### Excerpted data
-- Opening Marker --

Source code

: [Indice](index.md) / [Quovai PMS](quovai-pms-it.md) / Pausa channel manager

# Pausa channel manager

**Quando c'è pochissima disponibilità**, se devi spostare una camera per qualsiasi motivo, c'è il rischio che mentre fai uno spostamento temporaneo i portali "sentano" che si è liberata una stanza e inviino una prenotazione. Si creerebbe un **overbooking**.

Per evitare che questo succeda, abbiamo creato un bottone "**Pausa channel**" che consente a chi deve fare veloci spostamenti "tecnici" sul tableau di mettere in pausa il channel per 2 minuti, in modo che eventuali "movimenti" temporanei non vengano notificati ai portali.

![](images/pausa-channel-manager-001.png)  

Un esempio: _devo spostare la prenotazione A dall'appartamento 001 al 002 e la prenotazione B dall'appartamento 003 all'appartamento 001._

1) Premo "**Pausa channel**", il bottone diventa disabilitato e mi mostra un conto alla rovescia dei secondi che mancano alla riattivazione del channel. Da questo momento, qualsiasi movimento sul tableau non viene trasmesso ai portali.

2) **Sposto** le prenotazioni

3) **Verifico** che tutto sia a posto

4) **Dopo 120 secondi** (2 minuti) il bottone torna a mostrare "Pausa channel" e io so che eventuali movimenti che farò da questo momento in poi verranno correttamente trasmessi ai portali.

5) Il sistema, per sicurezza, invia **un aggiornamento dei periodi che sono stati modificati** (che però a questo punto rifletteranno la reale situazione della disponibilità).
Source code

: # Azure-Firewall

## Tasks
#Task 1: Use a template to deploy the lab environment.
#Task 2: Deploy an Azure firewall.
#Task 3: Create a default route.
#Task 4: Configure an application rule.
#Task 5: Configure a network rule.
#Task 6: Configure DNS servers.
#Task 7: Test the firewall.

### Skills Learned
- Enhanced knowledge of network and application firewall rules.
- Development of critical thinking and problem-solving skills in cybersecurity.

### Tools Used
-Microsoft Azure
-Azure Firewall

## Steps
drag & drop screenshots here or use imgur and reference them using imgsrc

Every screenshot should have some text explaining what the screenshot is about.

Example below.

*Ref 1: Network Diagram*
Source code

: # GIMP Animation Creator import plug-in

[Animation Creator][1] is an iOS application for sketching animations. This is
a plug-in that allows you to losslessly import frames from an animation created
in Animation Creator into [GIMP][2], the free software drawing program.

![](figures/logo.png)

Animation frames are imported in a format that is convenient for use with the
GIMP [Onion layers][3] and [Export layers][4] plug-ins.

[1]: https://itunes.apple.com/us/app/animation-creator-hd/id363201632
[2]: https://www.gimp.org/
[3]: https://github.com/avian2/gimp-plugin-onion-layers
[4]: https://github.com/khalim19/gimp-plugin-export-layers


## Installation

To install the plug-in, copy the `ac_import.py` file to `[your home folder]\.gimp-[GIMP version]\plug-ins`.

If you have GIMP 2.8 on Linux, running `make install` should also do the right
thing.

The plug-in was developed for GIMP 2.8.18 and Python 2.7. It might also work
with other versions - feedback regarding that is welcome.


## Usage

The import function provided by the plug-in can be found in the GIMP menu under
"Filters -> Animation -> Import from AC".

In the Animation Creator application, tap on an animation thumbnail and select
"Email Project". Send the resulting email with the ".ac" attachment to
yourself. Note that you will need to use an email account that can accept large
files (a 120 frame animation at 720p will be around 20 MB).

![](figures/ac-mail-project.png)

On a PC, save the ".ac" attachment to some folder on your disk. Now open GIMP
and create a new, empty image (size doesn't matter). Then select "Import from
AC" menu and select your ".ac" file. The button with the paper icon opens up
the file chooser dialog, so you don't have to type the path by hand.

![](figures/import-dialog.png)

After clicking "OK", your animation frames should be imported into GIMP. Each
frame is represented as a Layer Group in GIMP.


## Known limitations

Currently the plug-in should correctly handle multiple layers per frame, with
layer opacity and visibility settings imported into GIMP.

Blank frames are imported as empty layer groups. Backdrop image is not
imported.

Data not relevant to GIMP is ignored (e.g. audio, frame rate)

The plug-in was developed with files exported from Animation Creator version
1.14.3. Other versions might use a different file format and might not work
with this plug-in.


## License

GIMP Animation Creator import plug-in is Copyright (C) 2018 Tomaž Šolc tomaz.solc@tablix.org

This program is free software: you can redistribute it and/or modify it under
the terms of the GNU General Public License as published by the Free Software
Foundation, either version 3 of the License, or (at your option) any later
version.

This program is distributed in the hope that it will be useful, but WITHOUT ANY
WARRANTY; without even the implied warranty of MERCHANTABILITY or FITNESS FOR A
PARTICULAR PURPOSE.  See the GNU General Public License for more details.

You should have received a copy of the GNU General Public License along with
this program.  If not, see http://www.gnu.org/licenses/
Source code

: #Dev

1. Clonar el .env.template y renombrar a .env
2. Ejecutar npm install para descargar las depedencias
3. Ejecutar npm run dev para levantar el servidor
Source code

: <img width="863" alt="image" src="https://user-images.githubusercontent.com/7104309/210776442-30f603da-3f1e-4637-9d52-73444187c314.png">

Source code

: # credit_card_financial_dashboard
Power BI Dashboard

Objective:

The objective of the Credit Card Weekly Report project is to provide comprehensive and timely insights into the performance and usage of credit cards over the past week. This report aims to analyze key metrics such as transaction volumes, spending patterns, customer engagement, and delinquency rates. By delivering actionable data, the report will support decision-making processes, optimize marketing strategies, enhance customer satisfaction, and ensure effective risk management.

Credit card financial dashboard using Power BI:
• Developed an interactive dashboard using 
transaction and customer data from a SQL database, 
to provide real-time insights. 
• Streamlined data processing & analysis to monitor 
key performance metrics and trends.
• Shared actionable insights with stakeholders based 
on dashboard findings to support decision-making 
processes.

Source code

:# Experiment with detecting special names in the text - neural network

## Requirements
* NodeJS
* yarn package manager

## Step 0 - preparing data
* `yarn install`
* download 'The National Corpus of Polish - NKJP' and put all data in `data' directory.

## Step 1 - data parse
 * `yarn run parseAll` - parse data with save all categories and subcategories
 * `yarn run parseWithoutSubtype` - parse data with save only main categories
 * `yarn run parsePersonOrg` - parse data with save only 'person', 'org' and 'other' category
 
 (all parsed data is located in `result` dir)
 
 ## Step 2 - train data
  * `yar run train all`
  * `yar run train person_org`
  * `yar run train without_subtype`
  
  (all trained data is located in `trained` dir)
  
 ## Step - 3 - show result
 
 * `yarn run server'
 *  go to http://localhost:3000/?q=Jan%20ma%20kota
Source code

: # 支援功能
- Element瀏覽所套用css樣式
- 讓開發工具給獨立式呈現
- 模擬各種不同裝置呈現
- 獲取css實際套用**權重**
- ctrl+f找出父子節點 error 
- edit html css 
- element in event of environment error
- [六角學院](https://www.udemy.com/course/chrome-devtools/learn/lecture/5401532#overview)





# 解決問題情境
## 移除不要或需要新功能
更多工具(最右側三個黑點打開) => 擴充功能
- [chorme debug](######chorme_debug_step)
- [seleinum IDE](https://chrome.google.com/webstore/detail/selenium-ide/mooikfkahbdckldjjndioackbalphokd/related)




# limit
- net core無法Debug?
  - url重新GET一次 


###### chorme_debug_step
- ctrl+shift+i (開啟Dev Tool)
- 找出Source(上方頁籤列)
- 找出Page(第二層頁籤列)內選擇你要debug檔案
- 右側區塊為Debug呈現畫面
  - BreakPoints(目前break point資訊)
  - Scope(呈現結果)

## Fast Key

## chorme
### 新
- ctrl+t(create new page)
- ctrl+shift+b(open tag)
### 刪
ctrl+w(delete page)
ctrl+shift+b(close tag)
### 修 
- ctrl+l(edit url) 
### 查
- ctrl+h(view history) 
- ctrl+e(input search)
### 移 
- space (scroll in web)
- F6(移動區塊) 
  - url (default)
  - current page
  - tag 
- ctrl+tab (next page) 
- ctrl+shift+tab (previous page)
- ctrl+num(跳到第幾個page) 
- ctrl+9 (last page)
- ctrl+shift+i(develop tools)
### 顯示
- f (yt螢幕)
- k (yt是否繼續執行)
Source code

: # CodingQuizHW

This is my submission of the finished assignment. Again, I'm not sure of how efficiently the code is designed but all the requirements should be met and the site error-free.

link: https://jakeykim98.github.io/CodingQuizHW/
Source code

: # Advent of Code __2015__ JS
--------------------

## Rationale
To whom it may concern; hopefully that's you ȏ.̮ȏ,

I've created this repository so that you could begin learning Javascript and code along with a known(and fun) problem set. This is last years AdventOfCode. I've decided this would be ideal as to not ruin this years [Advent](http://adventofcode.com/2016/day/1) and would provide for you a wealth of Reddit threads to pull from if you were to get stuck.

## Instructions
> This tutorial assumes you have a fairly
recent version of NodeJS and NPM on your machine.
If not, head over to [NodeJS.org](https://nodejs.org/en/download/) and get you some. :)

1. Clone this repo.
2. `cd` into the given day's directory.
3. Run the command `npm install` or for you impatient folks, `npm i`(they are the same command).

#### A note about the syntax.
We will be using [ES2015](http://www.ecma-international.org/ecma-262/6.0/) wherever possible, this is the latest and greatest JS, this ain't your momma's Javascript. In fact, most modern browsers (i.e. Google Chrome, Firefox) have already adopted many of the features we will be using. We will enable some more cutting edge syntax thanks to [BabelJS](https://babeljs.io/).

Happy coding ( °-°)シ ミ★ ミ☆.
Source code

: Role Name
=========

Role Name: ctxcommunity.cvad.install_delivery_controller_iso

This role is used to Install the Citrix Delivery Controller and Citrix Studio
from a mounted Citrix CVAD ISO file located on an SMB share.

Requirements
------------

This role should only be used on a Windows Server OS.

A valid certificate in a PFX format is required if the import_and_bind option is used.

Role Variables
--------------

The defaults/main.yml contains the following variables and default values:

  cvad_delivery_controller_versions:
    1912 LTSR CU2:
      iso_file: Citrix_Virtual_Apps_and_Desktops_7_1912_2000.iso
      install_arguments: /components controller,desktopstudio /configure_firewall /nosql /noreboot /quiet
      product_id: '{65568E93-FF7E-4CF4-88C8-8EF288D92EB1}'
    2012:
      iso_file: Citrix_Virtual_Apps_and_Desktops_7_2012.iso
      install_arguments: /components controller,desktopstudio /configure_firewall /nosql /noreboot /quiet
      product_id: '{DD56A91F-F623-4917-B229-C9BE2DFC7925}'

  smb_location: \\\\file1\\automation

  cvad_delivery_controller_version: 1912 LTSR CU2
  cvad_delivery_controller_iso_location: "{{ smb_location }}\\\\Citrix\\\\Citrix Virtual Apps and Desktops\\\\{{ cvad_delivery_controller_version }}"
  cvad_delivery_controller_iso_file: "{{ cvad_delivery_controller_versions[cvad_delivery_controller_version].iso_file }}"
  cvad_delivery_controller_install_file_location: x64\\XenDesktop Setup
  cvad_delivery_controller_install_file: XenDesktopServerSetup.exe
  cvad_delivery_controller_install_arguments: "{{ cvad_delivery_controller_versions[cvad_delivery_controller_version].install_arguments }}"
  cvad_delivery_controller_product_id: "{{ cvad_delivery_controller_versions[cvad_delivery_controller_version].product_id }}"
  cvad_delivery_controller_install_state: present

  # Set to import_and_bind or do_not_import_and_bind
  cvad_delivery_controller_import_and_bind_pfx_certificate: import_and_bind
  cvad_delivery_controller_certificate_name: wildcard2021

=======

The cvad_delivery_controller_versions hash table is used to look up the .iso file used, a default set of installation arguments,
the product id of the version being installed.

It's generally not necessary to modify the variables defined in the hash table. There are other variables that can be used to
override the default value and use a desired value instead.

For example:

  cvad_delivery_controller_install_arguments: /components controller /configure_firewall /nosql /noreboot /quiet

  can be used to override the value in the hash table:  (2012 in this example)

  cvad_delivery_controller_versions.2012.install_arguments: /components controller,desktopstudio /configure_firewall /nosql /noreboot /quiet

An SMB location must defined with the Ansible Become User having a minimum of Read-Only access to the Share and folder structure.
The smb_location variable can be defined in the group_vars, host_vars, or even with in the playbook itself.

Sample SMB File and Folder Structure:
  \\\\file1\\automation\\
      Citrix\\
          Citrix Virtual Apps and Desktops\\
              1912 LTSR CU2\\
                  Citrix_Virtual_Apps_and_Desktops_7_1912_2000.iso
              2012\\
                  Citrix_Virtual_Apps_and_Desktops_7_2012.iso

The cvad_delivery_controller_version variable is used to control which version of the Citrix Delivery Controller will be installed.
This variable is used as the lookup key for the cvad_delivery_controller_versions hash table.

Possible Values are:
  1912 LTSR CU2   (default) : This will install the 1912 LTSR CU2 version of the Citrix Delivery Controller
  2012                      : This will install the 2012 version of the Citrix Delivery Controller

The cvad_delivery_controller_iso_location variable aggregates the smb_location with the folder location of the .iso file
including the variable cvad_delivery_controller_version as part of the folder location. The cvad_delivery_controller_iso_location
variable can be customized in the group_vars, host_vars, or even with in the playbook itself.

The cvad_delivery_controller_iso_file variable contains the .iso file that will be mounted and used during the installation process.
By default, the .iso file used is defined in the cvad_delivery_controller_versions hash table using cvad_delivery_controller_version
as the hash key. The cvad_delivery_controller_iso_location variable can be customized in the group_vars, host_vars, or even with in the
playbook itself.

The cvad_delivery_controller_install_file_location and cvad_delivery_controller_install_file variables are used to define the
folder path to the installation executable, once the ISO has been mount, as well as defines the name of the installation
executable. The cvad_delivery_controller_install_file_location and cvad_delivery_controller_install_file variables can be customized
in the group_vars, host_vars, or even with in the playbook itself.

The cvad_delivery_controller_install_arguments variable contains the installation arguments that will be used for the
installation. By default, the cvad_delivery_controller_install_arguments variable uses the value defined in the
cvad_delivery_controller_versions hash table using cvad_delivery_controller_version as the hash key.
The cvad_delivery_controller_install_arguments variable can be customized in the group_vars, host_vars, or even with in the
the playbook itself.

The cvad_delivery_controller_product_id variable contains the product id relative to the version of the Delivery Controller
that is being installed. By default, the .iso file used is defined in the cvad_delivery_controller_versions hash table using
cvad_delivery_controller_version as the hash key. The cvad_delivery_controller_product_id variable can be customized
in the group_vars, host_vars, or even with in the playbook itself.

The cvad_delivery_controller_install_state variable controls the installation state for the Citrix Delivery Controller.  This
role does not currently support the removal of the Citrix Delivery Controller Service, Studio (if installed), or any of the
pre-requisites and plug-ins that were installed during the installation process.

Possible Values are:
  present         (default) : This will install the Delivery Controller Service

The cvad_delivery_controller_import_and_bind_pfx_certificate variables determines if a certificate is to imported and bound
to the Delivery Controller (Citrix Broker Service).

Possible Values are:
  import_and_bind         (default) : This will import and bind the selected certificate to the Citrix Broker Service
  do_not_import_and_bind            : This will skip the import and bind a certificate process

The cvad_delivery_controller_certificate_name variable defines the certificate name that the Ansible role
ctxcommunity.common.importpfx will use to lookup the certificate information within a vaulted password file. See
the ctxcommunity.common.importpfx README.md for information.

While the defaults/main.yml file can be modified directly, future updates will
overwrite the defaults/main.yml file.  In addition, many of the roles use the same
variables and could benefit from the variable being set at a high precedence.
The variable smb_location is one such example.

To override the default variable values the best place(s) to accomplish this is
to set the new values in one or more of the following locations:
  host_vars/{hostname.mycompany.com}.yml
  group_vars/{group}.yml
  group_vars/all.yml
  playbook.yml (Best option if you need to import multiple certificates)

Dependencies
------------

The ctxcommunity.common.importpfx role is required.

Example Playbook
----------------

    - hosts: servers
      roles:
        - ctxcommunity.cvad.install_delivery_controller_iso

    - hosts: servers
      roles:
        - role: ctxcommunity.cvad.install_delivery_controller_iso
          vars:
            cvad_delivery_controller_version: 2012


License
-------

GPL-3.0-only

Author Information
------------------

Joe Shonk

-- Closing Marker --

Please count how many lines of the material above include the string "itself", then give that number alone.

### Solution below
6